A moving memorial
Bearing the names of Marines who have died in Iraq and Afghanistan, this dragster is more than just a car to military families.

By Heather Stauffer, Sentinel Reporter, April 24, 2009

Last updated: Friday, April 24, 2009 3:53 PM EDT

Row on straight row, the names on Jeff McGaffic’s memorial funny car stand at attention like the Marines they represent.

There are more than 600 of them, and by the time the project is completed, there will be about 1,260.

“We do this as a fundraiser for the families of fallen Marines,” McGaffic said. They’re also trying raise awareness of the struggles those families face, and that often takes precedence.

For example, McGaffic said, he hails from Pittsburgh, so he took the car to the car show there. A family from Virginia heard about it and drove in to see it, and when they arrived, they asked if they could put their son’s name on the car.

“It’s hard to explain how you feel when a family thinks that much of what you’re doing,” he said. “It really means something.”

At a show in Cincinnati a couple came up and said they weren’t “car people” but wanted to put their son’s name on this one. They did, he said, and the next day the husband returned.

“Just stood there for two and a half hours with his hand on the car by his son’s name,” McGaffic said. Both of them came the next day, and that time they spent about three hours by the car.

As it happened, McGaffic said, a news crew showed up to do an interview with him, and the reporter asked if he planned to race the car. He replied that it had been his original plan to, but having seen what a symbol the car had become to people across the nation, he wasn’t sure if he could anymore.

Suddenly McGaffic felt a hand on his shoulder, and the man said, “If your mission was to race this car and you don’t race it, you’re going to let down all these Marines.”

So, McGaffic said, “I will race this car.”

But it’s not happening this weekend, he said. The car has 8,000 horsepower and there are only two dozen places in the country where it can be raced legally. The “funny car” title comes from the infant days of drag-racing, when people started modifying ordinary cars, which made them look “funny,” McGaffic said.

Fast cars

Today, funny cars are custom built, and they are classified by the fuel they use. Some use alcohol and can hit up to 260 mph, McGaffic said, and others use nitromethane and can reach speeds of up to 360 mph.

His is a nitro car, McGaffic said, noting that the substances used to blow up the Murrah Federal Building included 100 gallons of nitromethane. To put its power in perspective, he said, it takes his car 20 gallons of nitromethane to run the quarter-mile drag strip track.

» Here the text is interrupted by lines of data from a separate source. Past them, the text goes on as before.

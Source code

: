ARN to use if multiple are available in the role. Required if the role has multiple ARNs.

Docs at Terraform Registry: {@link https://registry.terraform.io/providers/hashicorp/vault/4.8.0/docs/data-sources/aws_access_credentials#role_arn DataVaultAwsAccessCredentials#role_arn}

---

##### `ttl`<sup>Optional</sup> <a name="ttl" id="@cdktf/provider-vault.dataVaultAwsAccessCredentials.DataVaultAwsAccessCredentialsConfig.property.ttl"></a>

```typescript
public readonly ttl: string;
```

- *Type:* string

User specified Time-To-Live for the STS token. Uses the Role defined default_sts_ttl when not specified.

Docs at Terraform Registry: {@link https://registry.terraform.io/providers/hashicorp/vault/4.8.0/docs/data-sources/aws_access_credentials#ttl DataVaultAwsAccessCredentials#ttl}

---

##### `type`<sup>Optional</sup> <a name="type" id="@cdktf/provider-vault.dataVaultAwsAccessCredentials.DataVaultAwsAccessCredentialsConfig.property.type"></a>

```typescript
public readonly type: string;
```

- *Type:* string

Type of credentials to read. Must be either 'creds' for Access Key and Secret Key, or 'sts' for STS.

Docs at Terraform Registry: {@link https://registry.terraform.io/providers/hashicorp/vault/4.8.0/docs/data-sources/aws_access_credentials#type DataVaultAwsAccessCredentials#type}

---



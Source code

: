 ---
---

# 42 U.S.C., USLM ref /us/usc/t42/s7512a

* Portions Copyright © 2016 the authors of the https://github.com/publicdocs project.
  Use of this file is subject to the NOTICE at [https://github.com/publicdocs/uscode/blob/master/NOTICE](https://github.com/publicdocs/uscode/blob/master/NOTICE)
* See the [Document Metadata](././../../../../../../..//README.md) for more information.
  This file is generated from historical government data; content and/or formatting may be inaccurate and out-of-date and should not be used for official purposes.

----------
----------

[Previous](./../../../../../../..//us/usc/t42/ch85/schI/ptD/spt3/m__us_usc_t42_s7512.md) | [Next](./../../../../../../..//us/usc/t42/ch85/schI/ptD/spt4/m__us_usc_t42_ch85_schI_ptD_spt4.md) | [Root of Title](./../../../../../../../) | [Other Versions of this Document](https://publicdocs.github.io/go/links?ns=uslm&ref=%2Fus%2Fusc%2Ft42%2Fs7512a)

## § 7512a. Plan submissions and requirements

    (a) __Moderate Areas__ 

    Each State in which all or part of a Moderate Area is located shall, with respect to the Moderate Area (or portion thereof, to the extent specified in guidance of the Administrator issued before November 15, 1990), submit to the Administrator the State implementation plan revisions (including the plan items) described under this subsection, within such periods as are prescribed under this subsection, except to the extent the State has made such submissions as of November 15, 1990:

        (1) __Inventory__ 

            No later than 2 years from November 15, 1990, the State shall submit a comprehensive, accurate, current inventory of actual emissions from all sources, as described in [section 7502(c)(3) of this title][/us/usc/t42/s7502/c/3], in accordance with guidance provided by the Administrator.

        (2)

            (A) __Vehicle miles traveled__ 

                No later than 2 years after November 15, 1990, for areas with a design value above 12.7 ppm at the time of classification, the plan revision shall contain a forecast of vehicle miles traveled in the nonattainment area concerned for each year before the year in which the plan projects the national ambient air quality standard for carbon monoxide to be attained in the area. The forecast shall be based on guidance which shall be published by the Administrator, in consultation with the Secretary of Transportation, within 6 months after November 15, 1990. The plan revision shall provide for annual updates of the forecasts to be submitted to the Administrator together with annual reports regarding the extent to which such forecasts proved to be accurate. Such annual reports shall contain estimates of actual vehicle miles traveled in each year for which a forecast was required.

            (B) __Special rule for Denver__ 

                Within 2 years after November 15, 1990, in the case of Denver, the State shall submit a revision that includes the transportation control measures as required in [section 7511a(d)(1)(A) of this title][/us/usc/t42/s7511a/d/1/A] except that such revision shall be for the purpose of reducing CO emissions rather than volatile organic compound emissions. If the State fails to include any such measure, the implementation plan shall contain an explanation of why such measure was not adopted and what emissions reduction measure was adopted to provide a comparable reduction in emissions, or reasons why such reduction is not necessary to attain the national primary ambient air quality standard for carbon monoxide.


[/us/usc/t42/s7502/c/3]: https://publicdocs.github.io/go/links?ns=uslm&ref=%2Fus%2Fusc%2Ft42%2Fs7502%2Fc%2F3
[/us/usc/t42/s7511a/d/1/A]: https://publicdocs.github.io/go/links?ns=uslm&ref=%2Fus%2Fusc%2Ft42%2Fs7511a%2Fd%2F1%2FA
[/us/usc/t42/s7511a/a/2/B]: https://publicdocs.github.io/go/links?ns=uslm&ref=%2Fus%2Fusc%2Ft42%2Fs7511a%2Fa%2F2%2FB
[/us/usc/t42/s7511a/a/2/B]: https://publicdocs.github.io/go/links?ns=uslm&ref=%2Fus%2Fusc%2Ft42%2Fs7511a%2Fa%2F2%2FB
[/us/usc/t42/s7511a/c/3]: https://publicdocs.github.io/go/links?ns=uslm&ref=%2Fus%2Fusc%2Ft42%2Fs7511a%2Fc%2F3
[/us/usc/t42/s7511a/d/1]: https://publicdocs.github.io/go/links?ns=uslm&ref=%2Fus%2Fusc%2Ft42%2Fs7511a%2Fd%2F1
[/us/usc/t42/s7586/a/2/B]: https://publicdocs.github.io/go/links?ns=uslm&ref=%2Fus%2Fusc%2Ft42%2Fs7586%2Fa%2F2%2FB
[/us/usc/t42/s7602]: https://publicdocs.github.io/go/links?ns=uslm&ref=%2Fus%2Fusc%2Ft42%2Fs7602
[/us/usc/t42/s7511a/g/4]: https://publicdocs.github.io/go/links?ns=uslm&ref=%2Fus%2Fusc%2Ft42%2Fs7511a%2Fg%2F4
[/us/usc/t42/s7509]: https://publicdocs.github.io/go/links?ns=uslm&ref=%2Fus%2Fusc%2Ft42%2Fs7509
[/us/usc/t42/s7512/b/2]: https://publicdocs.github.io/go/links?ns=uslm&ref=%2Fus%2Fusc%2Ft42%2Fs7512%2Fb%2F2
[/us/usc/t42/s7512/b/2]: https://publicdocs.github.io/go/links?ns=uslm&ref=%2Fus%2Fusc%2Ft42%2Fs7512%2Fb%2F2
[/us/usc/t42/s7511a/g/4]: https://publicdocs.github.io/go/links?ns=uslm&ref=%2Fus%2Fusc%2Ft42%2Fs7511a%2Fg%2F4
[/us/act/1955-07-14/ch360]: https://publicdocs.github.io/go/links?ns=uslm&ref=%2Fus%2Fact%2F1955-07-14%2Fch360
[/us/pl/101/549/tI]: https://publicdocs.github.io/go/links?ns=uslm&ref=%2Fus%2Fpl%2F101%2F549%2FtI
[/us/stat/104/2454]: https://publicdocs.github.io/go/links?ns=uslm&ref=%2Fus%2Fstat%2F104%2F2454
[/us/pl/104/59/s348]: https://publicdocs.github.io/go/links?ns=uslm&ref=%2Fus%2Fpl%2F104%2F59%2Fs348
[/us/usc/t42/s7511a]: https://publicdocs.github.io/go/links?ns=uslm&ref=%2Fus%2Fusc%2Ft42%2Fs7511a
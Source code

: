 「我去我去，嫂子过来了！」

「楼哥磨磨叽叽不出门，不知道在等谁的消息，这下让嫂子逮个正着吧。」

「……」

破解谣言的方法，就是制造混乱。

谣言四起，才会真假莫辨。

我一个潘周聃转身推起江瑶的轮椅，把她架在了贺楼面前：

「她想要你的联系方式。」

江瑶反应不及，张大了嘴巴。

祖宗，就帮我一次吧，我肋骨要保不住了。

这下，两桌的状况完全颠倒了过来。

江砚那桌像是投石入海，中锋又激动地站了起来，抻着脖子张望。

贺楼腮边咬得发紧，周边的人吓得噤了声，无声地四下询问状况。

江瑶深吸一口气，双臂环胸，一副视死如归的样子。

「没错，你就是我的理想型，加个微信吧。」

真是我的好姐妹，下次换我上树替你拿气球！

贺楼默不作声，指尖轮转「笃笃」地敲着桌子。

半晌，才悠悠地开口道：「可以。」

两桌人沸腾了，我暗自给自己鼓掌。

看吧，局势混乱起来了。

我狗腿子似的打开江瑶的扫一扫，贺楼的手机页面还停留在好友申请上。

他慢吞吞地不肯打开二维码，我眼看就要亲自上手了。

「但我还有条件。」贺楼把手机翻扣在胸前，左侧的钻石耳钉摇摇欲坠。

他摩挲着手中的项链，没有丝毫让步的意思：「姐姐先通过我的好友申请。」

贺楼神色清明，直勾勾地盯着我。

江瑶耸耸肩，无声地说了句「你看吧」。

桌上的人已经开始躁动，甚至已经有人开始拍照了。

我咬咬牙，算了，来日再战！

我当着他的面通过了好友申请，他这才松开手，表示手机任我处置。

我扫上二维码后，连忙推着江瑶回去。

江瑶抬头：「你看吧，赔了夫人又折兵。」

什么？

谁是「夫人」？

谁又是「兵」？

It’s not a good idea to run a nitro funny car engine for more than about 4.8 seconds, McGaffic said, and both starting and stopping generate powerful G-forces. Before climbing aboard, riders don protective gear, including nine layers of flame-retardant material.

McGaffic doesn’t have military connections himself. He said he started thinking about the project in 2004, when he had the then-black-and-yellow car at an event and a guy just kept standing there and looking at it. He learned that the man had been part of the extraction force that captured Saddam Hussein and was home on leave.

“He’s back in Afghanistan now,” McGaffic said, adding that the man said he decided to re-enlist just because the media coverage that he saw was so different from the reality that he witnessed on the field. “So far he’s been safe.”

McGaffic, who owns J&B Motorsports, said that conversation encouraged him to do something to help the Marines and their families. Eventually he joined forces with Fueled by the Fallen, a non-profit organization that does just that by way of a car for each branch of the military.

The car that once sported Steelers colors is now the blue of a Marine’s dress uniform, McGaffic said, and he gets the names from the Marine Corps.

First visit

This is the car’s first visit to Carlisle Events. In addition to answering questions, adding names and making the car available for pictures, McGaffic is also selling items, including wristbands and T-shirts, to raise money for Marines’ families.

Patrick Lemay, communications specialist for Carlisle Events, said organizers are excited to have the Marines memorial car here this weekend. The car is impressive in and of itself, Lemay said, but Carlisle Events also likes what it stands for, particularly in remembering the families of the fallen.

“Often that’s forgotten,” Lemay said.

As McGaffic was talking Thursday, a man came up to him and said his cousin served two terms overseas: “I really appreciate what you’re doing.”